When he released Badlands, he went from a faceless tourist to a Elvis like front man. He sang with confidence; yelping and screaming in a style that mirrored a greaser persona. Alex was reborn into a world of classic cars, burning love and rockabilly swagger.
Drifters, the first half of Alex’s latest collection of songs, still finds him shaking his hips and demanding to be heard, but these yelps and emotion are controlled. “I Dream in Neon” is a Waits worthy arrangement, but Alex doesn’t just grab a megaphone and growl at the moon. His vocals are coarse and raw, but never overshadow the supporting guitar work and sonic wash. The success of these songs is not in the influence, but if the soft, subtle handling off textures and emotion all too often delivered with levels in the red.
These songs document the nightlife Alex finds himself immersed within, a series of nights that blend together in sonic explosions, hedonistic acts, leaving only vague memories and clouded morning. These nights couldn’t be further from the world I live in, and that’s why they work so well. These songs are postcards from Berlin and a world one can only fantasize about visiting. In that way, they are no different than sonic collages from a lonely traveler lost in Saigon, they are just born from different influences and experiences.
For me though, the big surprise isn’t Alex’s continued development of as a charismatic, hip shaking front man, but the staggering power of alienation and heartache that defines Love is the Devil. For years, Alex has been influenced by soundtracks and scores, but the way pours such devastating emotion into these spare arrangements is beautiful. These songs took shape as he played through curls of smoke and watched the sun come up alone in a studio, and the end results mirror that lonely experience.

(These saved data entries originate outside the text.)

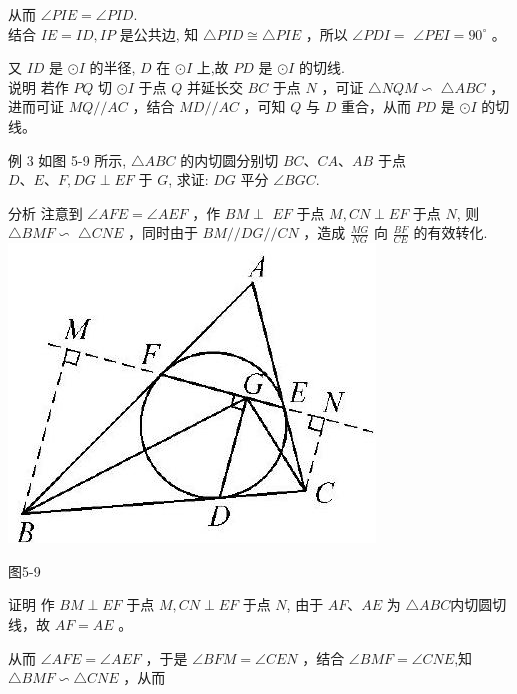 \documentclass[10pt]{article}
\begin{document}
从而 $\angle P I E=\angle P I D$.\\
结合 $I E=I D, I P$ 是公共边, 知 $\triangle P I D \cong \triangle P I E$ ，所以 $\angle P D I=$ $\angle P E I=90^{\circ}$ 。

又 $I D$ 是 $\odot I$ 的半径, $D$ 在 $\odot I$ 上,故 $P D$ 是 $\odot I$ 的切线.\\
说明 若作 $P Q$ 切 $\odot I$ 于点 $Q$ 并延长交 $B C$ 于点 $N$ ，可证 $\triangle N Q M \backsim$ $\triangle A B C$ ，进而可证 $M Q / / A C$ ，结合 $M D / / A C$ ，可知 $Q$ 与 $D$ 重合，从而 $P D$ 是 $\odot I$ 的切线。

例 3 如图 5-9 所示, $\triangle A B C$ 的内切圆分别切 $B C 、 C A 、 A B$ 于点 $D 、 E 、 F, D G \perp E F$ 于 $G$, 求证: $D G$ 平分 $\angle B G C$.

分析 注意到 $\angle A F E=\angle A E F$ ，作 $B M \perp$ $E F$ 于点 $M, C N \perp E F$ 于点 $N$, 则 $\triangle B M F \backsim$ $\triangle C N E$ ，同时由于 $B M / / D G / / C N$ ，造成 $\frac{M G}{N G}$ 向 $\frac{B F}{C E}$ 的有效转化.\\
\includegraphics[max width=\textwidth, center]{2024_10_30_66b8e5e701da2093c133g-036}

图5-9

证明 作 $B M \perp E F$ 于点 $M, C N \perp E F$ 于点 $N$, 由于 $A F 、 A E$ 为 $\triangle A B C$内切圆切线，故 $A F=A E$ 。

从而 $\angle A F E=\angle A E F$ ，于是 $\angle B F M=\angle C E N$ ，结合 $\angle B M F=\angle C N E$,知 $\triangle B M F \backsim \triangle C N E$ ，从而
\end{document}
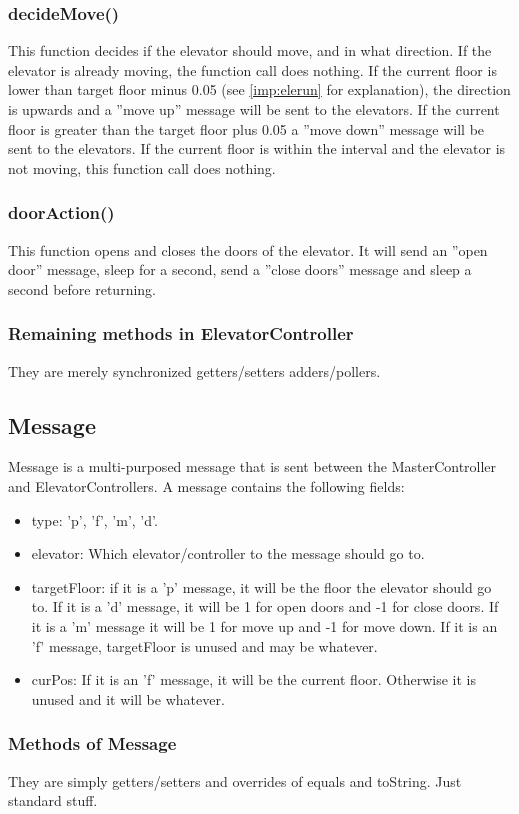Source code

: \subsubsection{decideMove()}
This function decides if the elevator should move, and in what direction.\newline
If the elevator is already moving, the function call does nothing.\newline
If the current floor is lower than target floor minus 0.05 (see \cref{imp:elerun} for explanation), the direction is upwards and a ''move up'' message will be sent to the elevators.\newline
If the current floor is greater than the target floor plus 0.05 a ''move down'' message will be sent to the elevators.\newline
If the current floor is within the interval and the elevator is not moving, this function call does nothing.

\subsubsection{doorAction()}
\label{imp:doorAction}
This function opens and closes the doors of the elevator.
It will send an ''open door'' message, sleep for a second, send a ''close doors'' message and sleep a second before returning.

\subsubsection{Remaining methods in ElevatorController}
They are merely synchronized getters/setters adders/pollers.

\subsection{Message}
Message is a multi-purposed message that is sent between the MasterController and ElevatorControllers. \newline
A message contains the following fields:
\begin{itemize}
\item type: 'p', 'f', 'm', 'd'.
\item elevator: Which elevator/controller to the message should go to.
\item targetFloor: if it is a 'p' message, it will be the floor the elevator should go to. If it is a 'd' message, it will be 1 for open doors and -1 for close doors. If it is a 'm' message it will be 1 for move up and -1 for move down. If it is an 'f' message, targetFloor is unused and may be whatever.
\item curPos: If it is an 'f' message, it will be the current floor. Otherwise it is unused and it will be whatever.
\end{itemize}

\subsubsection{Methods of Message}
They are simply getters/setters and overrides of equals and toString. Just standard stuff.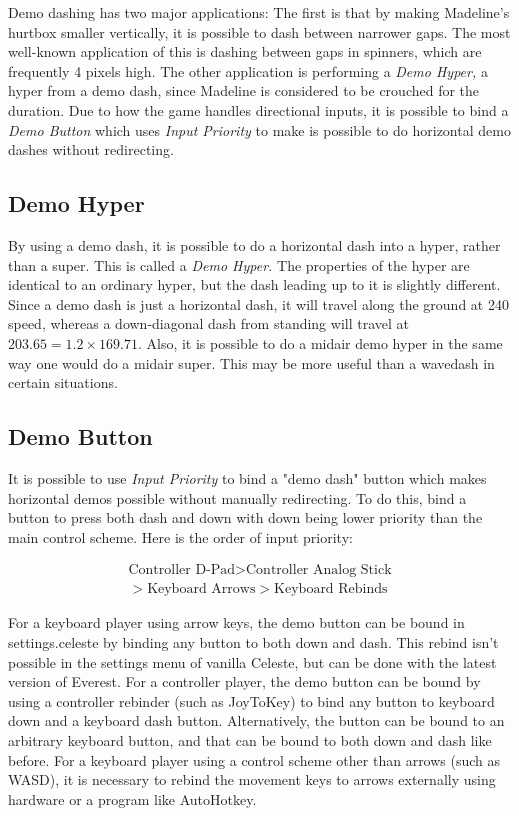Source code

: \documentclass[oneside]{book}
\begin{document}
Demo dashing has two major applications: The first is that by making Madeline's hurtbox smaller vertically, it is possible to dash between narrower gaps. The most well-known application of this is dashing between gaps in spinners, which are frequently 4 pixels high. The other application is performing a \textit{Demo Hyper,} a hyper from a demo dash, since Madeline is considered to be crouched for the duration. Due to how the game handles directional inputs, it is possible to bind a \textit{Demo Button} which uses \textit{Input Priority} to make is possible to do horizontal demo dashes without redirecting.

\subsection{Demo Hyper}

By using a demo dash, it is possible to do a horizontal dash into a hyper, rather than a super. This is called a \textit{Demo Hyper.} The properties of the hyper are identical to an ordinary hyper, but the dash leading up to it is slightly different. Since a demo dash is just a horizontal dash, it will travel along the ground at 240 speed, whereas a down-diagonal dash from standing will travel at $203.65=1.2\times169.71$. Also, it is possible to do a midair demo hyper in the same way one would do a midair super. This may be more useful than a wavedash in certain situations.

\subsection{Demo Button}

It is possible to use \textit{Input Priority} to bind a "demo dash" button which makes horizontal demos possible without manually redirecting. To do this, bind a button to press both dash and down with down being lower priority than the main control scheme. Here is the order of input priority: 

\begin{align*}
\text{Controller D-Pad} > \text{Controller Analog Stick}\\
> \text{Keyboard Arrows} > \text{Keyboard Rebinds}
\end{align*}

For a keyboard player using arrow keys, the demo button can be bound in settings.celeste by binding any button to both down and dash. This rebind isn't possible in the settings menu of vanilla Celeste, but can be done with the latest version of Everest. For a controller player, the demo button can be bound by using a controller rebinder (such as JoyToKey) to bind any button to keyboard down and a keyboard dash button. Alternatively, the button can be bound to an arbitrary keyboard button, and that can be bound to both down and dash like before. For a keyboard player using a control scheme other than arrows (such as WASD), it is necessary to rebind the movement keys to arrows externally using hardware or a program like AutoHotkey.
\end{document}
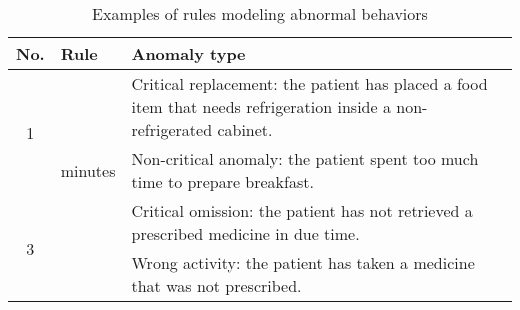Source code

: \documentclass[10pt, conference, compsocconf]{IEEEtran}
\begin{document}
\begin{table*}[t!]
\caption{Examples of rules modeling abnormal behaviors}
\label{tbl:rules-examples}
\centering
\begin{tabular}{|c|p{9cm}|p{5cm}|}
\hline
 No. & Rule & Anomaly type \\
\hline
\multirow{2}{*}{1} &  &
 Critical replacement: the patient has placed a food item that needs refrigeration inside a non-refrigerated cabinet.\\
\hline
 \multirow{2}{*}{2} & minutes 
 & Non-critical anomaly: the patient spent too much time to prepare breakfast.\\
\hline
 \multirow{2}{*}{3} &  
 & Critical omission: the patient has not retrieved a prescribed medicine in due time.\\
\hline
\multirow{2}{*}{4} &  
 & Wrong activity: the patient has taken a medicine that was not prescribed.\\
\hline
\end{tabular}
\end{table*}
\end{document}
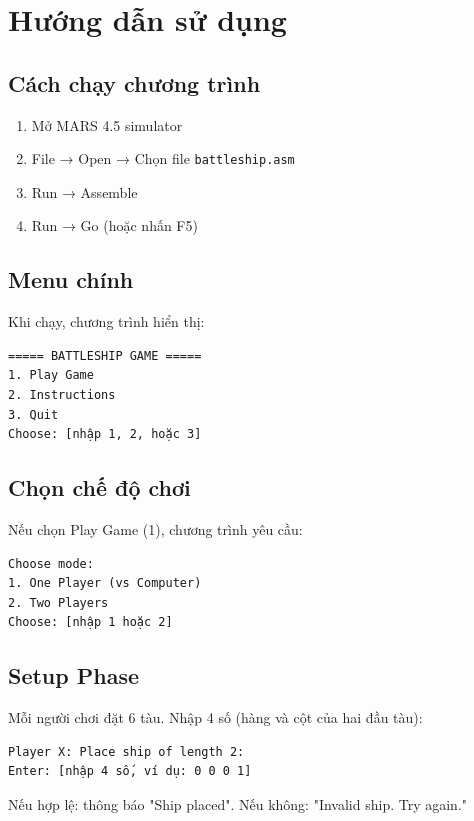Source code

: 
\section{Hướng dẫn sử dụng}

\subsection{Cách chạy chương trình}

\begin{enumerate}
    \item Mở MARS 4.5 simulator
    \item File → Open → Chọn file \texttt{battleship.asm}
    \item Run → Assemble
    \item Run → Go (hoặc nhấn F5)
\end{enumerate}

\subsection{Menu chính}

Khi chạy, chương trình hiển thị:

\begin{verbatim}
===== BATTLESHIP GAME =====
1. Play Game
2. Instructions
3. Quit
Choose: [nhập 1, 2, hoặc 3]
\end{verbatim}

\subsection{Chọn chế độ chơi}

Nếu chọn Play Game (1), chương trình yêu cầu:

\begin{verbatim}
Choose mode:
1. One Player (vs Computer)
2. Two Players
Choose: [nhập 1 hoặc 2]
\end{verbatim}

\subsection{Setup Phase}

Mỗi người chơi đặt 6 tàu. Nhập 4 số (hàng và cột của hai đầu tàu):

\begin{verbatim}
Player X: Place ship of length 2:
Enter: [nhập 4 số, ví dụ: 0 0 0 1]
\end{verbatim}

Nếu hợp lệ: thông báo "Ship placed". Nếu không: "Invalid ship. Try again."

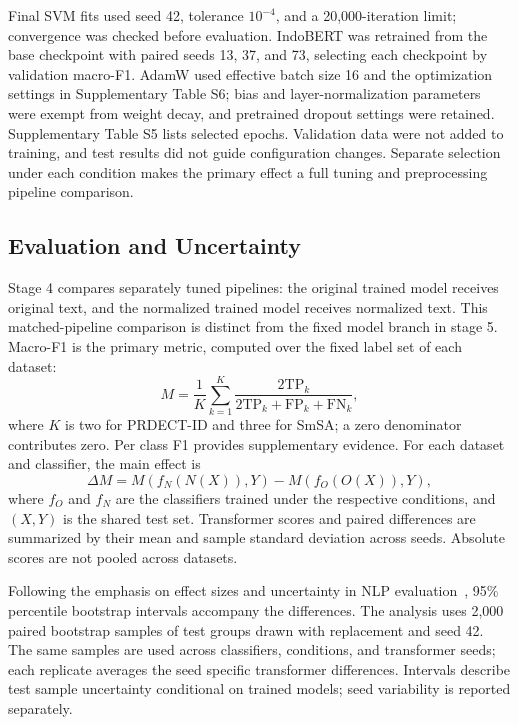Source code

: Final SVM fits used seed 42, tolerance $10^{-4}$, and a 20,000-iteration limit; convergence was checked before evaluation. IndoBERT was retrained from the base checkpoint with paired seeds 13, 37, and 73, selecting each checkpoint by validation macro-F1. AdamW used effective batch size 16 and the optimization settings in Supplementary Table S6; bias and layer-normalization parameters were exempt from weight decay, and pretrained dropout settings were retained. Supplementary Table S5 lists selected epochs. Validation data were not added to training, and test results did not guide configuration changes. Separate selection under each condition makes the primary effect a full tuning and preprocessing pipeline comparison.

\subsection{Evaluation and Uncertainty}
Stage 4 compares separately tuned pipelines: the original trained model receives original text, and the normalized trained model receives normalized text. This matched-pipeline comparison is distinct from the fixed model branch in stage 5. Macro-F1 is the primary metric, computed over the fixed label set of each dataset:
\begin{equation}
M=\frac{1}{K}\sum_{k=1}^{K}
\frac{2\mathrm{TP}_k}{2\mathrm{TP}_k+\mathrm{FP}_k+\mathrm{FN}_k},
\end{equation}
where $K$ is two for PRDECT-ID and three for SmSA; a zero denominator contributes zero. Per class F1 provides supplementary evidence. For each dataset and classifier, the main effect is
\begin{equation}
\Delta M=M(f_N(N(X)),Y)-M(f_O(O(X)),Y),
\end{equation}
where $f_O$ and $f_N$ are the classifiers trained under the respective conditions, and $(X,Y)$ is the shared test set. Transformer scores and paired differences are summarized by their mean and sample standard deviation across seeds. Absolute scores are not pooled across datasets.

Following the emphasis on effect sizes and uncertainty in NLP evaluation~\cite{bestgen2022}, 95\% percentile bootstrap intervals accompany the differences. The analysis uses 2,000 paired bootstrap samples of test groups drawn with replacement and seed 42. The same samples are used across classifiers, conditions, and transformer seeds; each replicate averages the seed specific transformer differences. Intervals describe test sample uncertainty conditional on trained models; seed variability is reported separately.

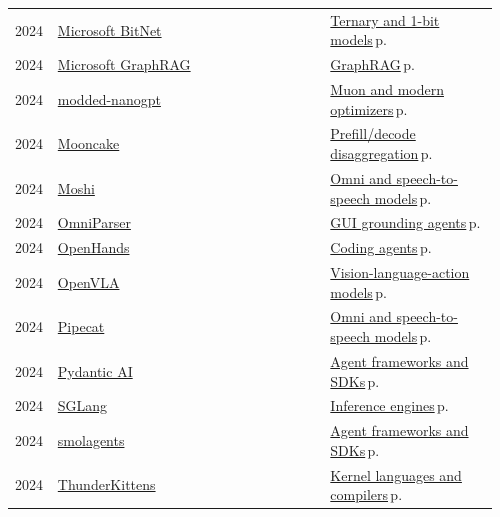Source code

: \documentclass[10pt,a4paper,openany]{report}
\begin{document}
{\begin{longtable}{@{}p{0.07\linewidth}>{\raggedright}p{0.55\linewidth}>{\raggedright\arraybackslash}p{0.34\linewidth}@{}}
2024 & \href{https://github.com/microsoft/BitNet}{Microsoft BitNet} & \hyperref[c:quant-6]{Ternary and 1-bit models}\,{\color{muted}\scriptsize p.\,\pageref{c:quant-6}}\\
2024 & \href{https://github.com/microsoft/graphrag}{Microsoft GraphRAG} & \hyperref[c:context-7]{GraphRAG}\,{\color{muted}\scriptsize p.\,\pageref{c:context-7}}\\
2024 & \href{https://github.com/KellerJordan/modded-nanogpt}{modded-nanogpt} & \hyperref[c:training-2]{Muon and modern optimizers}\,{\color{muted}\scriptsize p.\,\pageref{c:training-2}}\\
2024 & \href{https://github.com/kvcache-ai/Mooncake}{Mooncake} & \hyperref[c:inference-3]{Prefill/decode disaggregation}\,{\color{muted}\scriptsize p.\,\pageref{c:inference-3}}\\
2024 & \href{https://github.com/kyutai-labs/moshi}{Moshi} & \hyperref[c:vlm-7]{Omni and speech-to-speech models}\,{\color{muted}\scriptsize p.\,\pageref{c:vlm-7}}\\
2024 & \href{https://github.com/microsoft/OmniParser}{OmniParser} & \hyperref[c:vlm-6]{GUI grounding agents}\,{\color{muted}\scriptsize p.\,\pageref{c:vlm-6}}\\
2024 & \href{https://github.com/OpenHands/OpenHands}{OpenHands} & \hyperref[c:coding-0]{Coding agents}\,{\color{muted}\scriptsize p.\,\pageref{c:coding-0}}\\
2024 & \href{https://github.com/openvla/openvla}{OpenVLA} & \hyperref[c:embodied-0]{Vision-language-action models}\,{\color{muted}\scriptsize p.\,\pageref{c:embodied-0}}\\
2024 & \href{https://github.com/pipecat-ai/pipecat}{Pipecat} & \hyperref[c:vlm-7]{Omni and speech-to-speech models}\,{\color{muted}\scriptsize p.\,\pageref{c:vlm-7}}\\
2024 & \href{https://github.com/pydantic/pydantic-ai}{Pydantic AI} & \hyperref[c:agents-12]{Agent frameworks and SDKs}\,{\color{muted}\scriptsize p.\,\pageref{c:agents-12}}\\
2024 & \href{https://github.com/sgl-project/sglang}{SGLang} & \hyperref[c:inference-0]{Inference engines}\,{\color{muted}\scriptsize p.\,\pageref{c:inference-0}}\\
2024 & \href{https://github.com/huggingface/smolagents}{smolagents} & \hyperref[c:agents-12]{Agent frameworks and SDKs}\,{\color{muted}\scriptsize p.\,\pageref{c:agents-12}}\\
2024 & \href{https://github.com/HazyResearch/ThunderKittens}{ThunderKittens} & \hyperref[c:hardware-13]{Kernel languages and compilers}\,{\color{muted}\scriptsize p.\,\pageref{c:hardware-13}}\\

\end{longtable}}
\end{document}
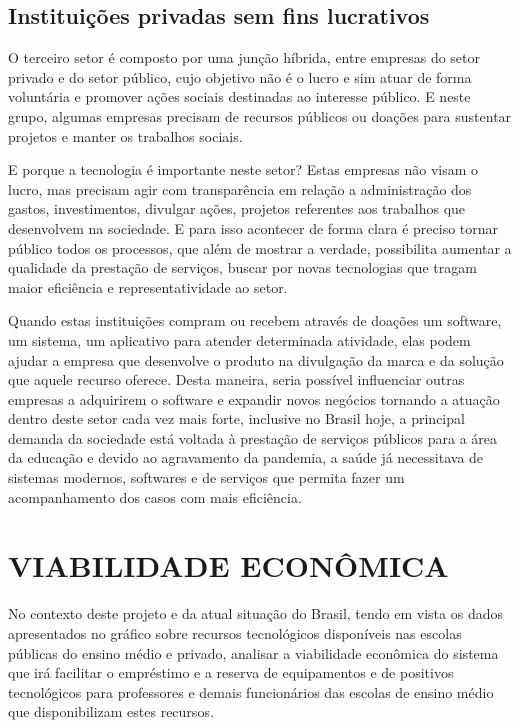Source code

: \documentclass[
12pt,				%
oneside,			%
a4paper,			%
section=TITLE,
brazil,				%
]{abntex2}
\let\oldsection\section
\renewcommand\section{\clearpage\oldsection}
\begin{document}
  \subsection{Instituições privadas sem fins lucrativos}

  O terceiro setor é composto por uma junção híbrida, entre empresas do setor
  privado e do setor público, cujo objetivo não é o lucro e sim atuar de forma
  voluntária e promover ações sociais destinadas ao interesse público. E neste
  grupo, algumas empresas precisam de recursos públicos ou doações para sustentar
  projetos e manter os trabalhos sociais.

  E porque a tecnologia é importante neste setor? Estas empresas não visam o
  lucro, mas precisam agir com transparência em relação a administração dos
  gastos, investimentos, divulgar ações, projetos referentes aos trabalhos que
  desenvolvem na sociedade. E para isso acontecer de forma clara é preciso tornar
  público todos os processos, que além de mostrar a verdade, possibilita aumentar
  a qualidade da prestação de serviços, buscar por novas tecnologias que tragam
  maior eficiência e representatividade ao setor.

  Quando estas instituições compram ou recebem através de doações um software, um
  sistema, um aplicativo para atender determinada atividade, elas podem ajudar a
  empresa que desenvolve o produto na divulgação da marca e da solução que aquele
  recurso oferece.  Desta maneira, seria possível influenciar outras empresas a
  adquirirem o software e expandir novos negócios tornando a atuação dentro deste
  setor cada vez mais forte, inclusive no Brasil hoje, a principal demanda da
  sociedade está voltada à prestação de serviços públicos para a área da educação
  e devido ao agravamento da pandemia, a saúde já necessitava de sistemas
  modernos, softwares e de serviços que permita fazer um acompanhamento dos casos
  com mais eficiência.

  \section{VIABILIDADE ECONÔMICA}

  No contexto deste projeto e da atual situação do Brasil, tendo em vista os
  dados apresentados no gráfico sobre recursos tecnológicos disponíveis nas
  escolas públicas do ensino médio e privado, analisar a viabilidade econômica do
  sistema que irá facilitar o empréstimo e a reserva de equipamentos e de
  positivos tecnológicos para professores e demais funcionários das escolas de
  ensino médio que disponibilizam estes recursos.
\end{document}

Despite the influence of Bukowski and beat poetry on this collection of songs, Alex’s notes don’t move at high bpm or play off of rapid, quick syllables. These introspective moments of guitar, synths and electronics float and bend, personifying broken hearts that are forced to ask questions like, “will they ever love me” and “do I deserve to be loved.” These eight songs contrast the eight that proceed it, but the reality of these broken admissions is that they exist because we are forced to fight a constant battle between who we are and who we often pretend to be.
These sixteen songs are the type of currency we acquire on travels and through experience. They are the odd looking coins and tattered papers decorated with strange faces and bright colors that we find when we empty our bags. To some, they have little value and are simply tossed into a jar or thrown away, but make no mistake, they are priceless. They are the memories. They are the metamorphosis that we go through. They are the postcards we write and refuse to send, fearing our words will be read and misconstrued.
Drifters / Love is the Devil is a soundtrack, but one that documents the maniac highs of the performances we put on at night and the pain of waking up alone or unloved. These songs accept the daunting task of accompanying reality, not augmenting or avoiding it.